La mostra curata da Giulia Carluccio per Galleria Campari, Red carpet: il cinema dei sogni. Campari e l’immaginario del divismo 1900-1960 indaga il fenomeno del divismo cinematografico sotto la lente delle rifrazioni pubblicitarie, dell’infra-mondo dei processi culturali e comunicativi legati ai brand e alle politiche di spettacolarizzazione dei prodotti commerciali. Si tratta di un campo largo, attraversato da pulsioni consumistiche e proiezioni identitarie, che emerge già nei primi anni del Novecento e si distende poi lungo tutto il secolo, attivando via via pratiche artistiche e produttive sempre diverse.

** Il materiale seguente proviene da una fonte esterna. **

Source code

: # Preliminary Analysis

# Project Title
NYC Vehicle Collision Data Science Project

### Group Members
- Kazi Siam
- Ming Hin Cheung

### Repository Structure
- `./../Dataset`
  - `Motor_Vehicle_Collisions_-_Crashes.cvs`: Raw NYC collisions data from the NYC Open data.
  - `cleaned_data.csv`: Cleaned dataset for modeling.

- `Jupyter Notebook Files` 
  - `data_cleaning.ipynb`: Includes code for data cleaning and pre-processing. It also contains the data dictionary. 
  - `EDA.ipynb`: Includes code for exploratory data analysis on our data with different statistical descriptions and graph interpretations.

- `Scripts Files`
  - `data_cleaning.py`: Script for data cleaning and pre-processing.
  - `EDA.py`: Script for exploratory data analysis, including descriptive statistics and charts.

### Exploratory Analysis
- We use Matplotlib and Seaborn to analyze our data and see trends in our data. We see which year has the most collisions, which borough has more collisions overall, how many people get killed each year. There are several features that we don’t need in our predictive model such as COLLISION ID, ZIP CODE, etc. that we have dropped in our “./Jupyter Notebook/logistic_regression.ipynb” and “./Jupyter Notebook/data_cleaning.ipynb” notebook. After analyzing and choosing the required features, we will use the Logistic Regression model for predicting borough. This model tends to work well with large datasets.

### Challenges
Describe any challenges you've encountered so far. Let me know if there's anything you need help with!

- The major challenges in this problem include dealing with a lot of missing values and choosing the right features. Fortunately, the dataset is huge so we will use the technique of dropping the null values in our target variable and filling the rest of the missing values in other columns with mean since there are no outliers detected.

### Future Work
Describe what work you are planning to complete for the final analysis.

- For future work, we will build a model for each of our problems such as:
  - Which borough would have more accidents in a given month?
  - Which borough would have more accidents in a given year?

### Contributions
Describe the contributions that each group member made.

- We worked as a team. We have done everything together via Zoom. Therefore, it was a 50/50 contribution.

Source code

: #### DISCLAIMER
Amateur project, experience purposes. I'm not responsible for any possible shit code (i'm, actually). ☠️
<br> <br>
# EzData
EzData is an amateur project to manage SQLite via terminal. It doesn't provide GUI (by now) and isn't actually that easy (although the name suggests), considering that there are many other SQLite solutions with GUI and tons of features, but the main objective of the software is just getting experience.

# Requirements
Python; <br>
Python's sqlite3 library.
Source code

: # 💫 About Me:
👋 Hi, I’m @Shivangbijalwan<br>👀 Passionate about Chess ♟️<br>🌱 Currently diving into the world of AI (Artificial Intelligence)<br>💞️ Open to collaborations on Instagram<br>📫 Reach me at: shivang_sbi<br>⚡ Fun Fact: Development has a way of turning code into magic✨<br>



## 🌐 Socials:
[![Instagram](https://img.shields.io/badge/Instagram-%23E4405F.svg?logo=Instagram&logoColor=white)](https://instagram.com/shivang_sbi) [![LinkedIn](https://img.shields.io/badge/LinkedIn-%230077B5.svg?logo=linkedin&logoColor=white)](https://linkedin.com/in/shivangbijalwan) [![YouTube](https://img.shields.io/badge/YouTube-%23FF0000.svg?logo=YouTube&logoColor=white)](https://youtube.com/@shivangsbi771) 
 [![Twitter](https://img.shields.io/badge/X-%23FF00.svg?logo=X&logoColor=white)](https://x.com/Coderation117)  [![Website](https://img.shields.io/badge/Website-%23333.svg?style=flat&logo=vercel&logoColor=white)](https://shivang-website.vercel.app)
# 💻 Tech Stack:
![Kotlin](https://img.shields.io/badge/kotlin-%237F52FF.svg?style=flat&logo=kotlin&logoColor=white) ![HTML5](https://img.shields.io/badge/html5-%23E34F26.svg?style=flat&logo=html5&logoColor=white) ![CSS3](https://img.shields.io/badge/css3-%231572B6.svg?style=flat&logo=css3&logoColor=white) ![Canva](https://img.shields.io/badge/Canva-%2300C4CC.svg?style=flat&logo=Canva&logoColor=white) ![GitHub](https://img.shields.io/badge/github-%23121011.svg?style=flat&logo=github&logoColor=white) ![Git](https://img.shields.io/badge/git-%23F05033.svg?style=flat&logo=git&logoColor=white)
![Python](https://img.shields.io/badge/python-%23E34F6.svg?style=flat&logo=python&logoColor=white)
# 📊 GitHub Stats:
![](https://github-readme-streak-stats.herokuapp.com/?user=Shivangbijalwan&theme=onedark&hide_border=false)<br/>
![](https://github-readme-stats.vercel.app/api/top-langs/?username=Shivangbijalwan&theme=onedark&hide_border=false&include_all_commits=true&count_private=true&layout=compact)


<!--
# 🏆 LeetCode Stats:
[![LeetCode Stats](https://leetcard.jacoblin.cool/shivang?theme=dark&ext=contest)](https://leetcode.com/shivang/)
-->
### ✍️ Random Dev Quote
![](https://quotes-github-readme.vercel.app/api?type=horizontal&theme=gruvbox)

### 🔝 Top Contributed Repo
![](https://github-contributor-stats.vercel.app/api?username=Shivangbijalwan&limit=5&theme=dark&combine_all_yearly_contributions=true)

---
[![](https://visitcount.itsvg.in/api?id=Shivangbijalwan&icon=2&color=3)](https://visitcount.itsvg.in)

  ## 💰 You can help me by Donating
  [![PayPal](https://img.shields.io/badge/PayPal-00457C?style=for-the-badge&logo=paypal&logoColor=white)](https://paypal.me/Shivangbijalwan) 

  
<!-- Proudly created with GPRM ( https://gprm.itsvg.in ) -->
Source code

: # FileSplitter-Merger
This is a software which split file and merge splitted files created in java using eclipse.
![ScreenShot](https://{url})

L’idea chiave su cui si concentra Carluccio, grazie alla committenza Campari e alla disponibilità di materiali di grande interesse presenti in archivio,[1] riguarda l’osservazione di alcuni aspetti del divismo, vera e propria mitologia moderna che «vive di immagini e narrazioni che prendono forma sullo schermo, ma sostanziano e prolungano la loro esistenza intorno e oltre la proiezione».[2] I volti enfatici del muto, il corpo metamorfico di Chaplin, la silhouette di Garbo sono i primi indizi di un processo di profonda trasformazione dei consumi e delle velleità comportamentali di spettatori e spettatrici, coinvolti in ritmi di visione e idealizzazione tali da generare nuove forme di contatto con le ombre del cinematografo. L’industria culturale del Novecento si popola, per effetto dei sogni di celluloide, di oggetti ‘magici’ ed evanescenti (i cosiddetti ephemera),[3] che amplificano e riverberano l’aura di attori e attrici aggiungendosi al volume di cartoline, manifesti, brochure e riviste che ne esaltano la star persona; su un altro piano, quegli stessi «semi-dei»[4] alimentano i codici espressivi della moda e della pubblicità, in un intreccio virtuoso di pose e modelli. Si assiste così alla progressiva affermazione dei divi come protagonisti della comunicazione, fenomeno che presto interessa alcuni marchi aziendali, pronti a contribuire all’invenzione del nuovo alfabeto delle stelle.[5]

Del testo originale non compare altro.